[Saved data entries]
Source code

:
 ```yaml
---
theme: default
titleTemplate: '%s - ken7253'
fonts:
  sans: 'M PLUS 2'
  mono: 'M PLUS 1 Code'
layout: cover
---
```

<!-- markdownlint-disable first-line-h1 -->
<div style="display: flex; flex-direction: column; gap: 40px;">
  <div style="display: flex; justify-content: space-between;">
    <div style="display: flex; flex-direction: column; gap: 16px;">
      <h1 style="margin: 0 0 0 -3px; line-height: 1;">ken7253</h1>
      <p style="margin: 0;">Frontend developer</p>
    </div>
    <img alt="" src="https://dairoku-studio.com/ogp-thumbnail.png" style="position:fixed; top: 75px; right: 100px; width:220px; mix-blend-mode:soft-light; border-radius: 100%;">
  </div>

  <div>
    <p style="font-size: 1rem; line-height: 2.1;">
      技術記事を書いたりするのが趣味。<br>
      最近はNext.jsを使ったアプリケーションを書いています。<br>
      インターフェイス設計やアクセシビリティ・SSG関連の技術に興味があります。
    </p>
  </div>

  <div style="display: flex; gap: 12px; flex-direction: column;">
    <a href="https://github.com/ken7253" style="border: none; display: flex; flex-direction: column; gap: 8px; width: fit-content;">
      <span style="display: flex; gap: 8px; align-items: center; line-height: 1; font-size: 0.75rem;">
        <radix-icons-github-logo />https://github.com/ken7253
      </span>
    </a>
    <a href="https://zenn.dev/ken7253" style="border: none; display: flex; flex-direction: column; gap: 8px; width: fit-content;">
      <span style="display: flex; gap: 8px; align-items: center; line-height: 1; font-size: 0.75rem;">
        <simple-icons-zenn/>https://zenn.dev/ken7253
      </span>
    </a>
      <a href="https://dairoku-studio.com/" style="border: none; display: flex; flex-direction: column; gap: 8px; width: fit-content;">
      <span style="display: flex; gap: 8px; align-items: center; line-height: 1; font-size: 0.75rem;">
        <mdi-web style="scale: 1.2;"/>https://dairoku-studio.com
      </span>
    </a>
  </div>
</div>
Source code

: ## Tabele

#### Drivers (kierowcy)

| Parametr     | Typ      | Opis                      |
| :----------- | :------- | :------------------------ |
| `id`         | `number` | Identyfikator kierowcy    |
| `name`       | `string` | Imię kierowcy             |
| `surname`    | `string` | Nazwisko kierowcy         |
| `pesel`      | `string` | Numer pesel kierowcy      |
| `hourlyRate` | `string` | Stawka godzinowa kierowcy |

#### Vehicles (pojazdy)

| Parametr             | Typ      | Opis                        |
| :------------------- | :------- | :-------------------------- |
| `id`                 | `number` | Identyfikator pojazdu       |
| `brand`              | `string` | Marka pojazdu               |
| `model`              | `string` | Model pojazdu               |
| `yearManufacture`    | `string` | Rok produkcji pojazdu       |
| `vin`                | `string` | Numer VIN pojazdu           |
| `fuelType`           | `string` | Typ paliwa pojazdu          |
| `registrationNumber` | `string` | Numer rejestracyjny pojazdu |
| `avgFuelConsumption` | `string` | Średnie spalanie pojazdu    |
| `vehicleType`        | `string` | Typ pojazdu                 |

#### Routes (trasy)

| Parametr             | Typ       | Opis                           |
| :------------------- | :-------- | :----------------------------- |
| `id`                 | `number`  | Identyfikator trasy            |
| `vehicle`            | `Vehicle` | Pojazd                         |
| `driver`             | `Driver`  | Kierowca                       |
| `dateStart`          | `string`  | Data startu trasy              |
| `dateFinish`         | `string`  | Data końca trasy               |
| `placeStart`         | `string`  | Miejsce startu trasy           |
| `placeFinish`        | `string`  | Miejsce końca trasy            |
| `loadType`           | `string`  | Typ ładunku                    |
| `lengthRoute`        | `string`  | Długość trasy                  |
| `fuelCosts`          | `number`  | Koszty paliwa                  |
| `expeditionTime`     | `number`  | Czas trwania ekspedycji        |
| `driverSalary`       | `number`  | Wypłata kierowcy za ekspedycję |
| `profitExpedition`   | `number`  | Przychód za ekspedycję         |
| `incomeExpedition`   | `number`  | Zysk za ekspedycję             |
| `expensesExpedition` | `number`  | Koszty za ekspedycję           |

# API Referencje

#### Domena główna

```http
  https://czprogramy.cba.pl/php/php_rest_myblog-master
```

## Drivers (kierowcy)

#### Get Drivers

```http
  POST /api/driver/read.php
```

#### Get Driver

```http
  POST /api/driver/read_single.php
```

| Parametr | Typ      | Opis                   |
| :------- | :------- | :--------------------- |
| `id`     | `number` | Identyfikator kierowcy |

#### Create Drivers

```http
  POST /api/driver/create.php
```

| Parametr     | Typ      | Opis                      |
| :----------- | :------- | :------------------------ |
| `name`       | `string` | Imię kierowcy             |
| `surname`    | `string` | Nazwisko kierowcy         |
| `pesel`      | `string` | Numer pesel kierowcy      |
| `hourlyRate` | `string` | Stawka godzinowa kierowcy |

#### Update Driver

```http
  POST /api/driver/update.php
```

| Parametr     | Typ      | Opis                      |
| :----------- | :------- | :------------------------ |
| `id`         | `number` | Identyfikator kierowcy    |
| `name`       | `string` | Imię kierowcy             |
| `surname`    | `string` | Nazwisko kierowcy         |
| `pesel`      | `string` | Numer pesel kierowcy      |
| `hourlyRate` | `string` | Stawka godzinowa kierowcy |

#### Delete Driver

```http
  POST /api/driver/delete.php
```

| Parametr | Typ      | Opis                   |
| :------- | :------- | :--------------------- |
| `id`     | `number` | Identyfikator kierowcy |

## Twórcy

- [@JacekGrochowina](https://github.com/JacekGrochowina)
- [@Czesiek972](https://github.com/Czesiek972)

Problem statement. Which lines of the data above contain the string "trasy"? Copy each of them.

Your solution.
#### Routes (trasy)
| `id`                 | `number`  | Identyfikator trasy            |
| `dateStart`          | `string`  | Data startu trasy              |
| `dateFinish`         | `string`  | Data końca trasy               |
| `placeStart`         | `string`  | Miejsce startu trasy           |
| `placeFinish`        | `string`  | Miejsce końca trasy            |
| `lengthRoute`        | `string`  | Długość trasy                  |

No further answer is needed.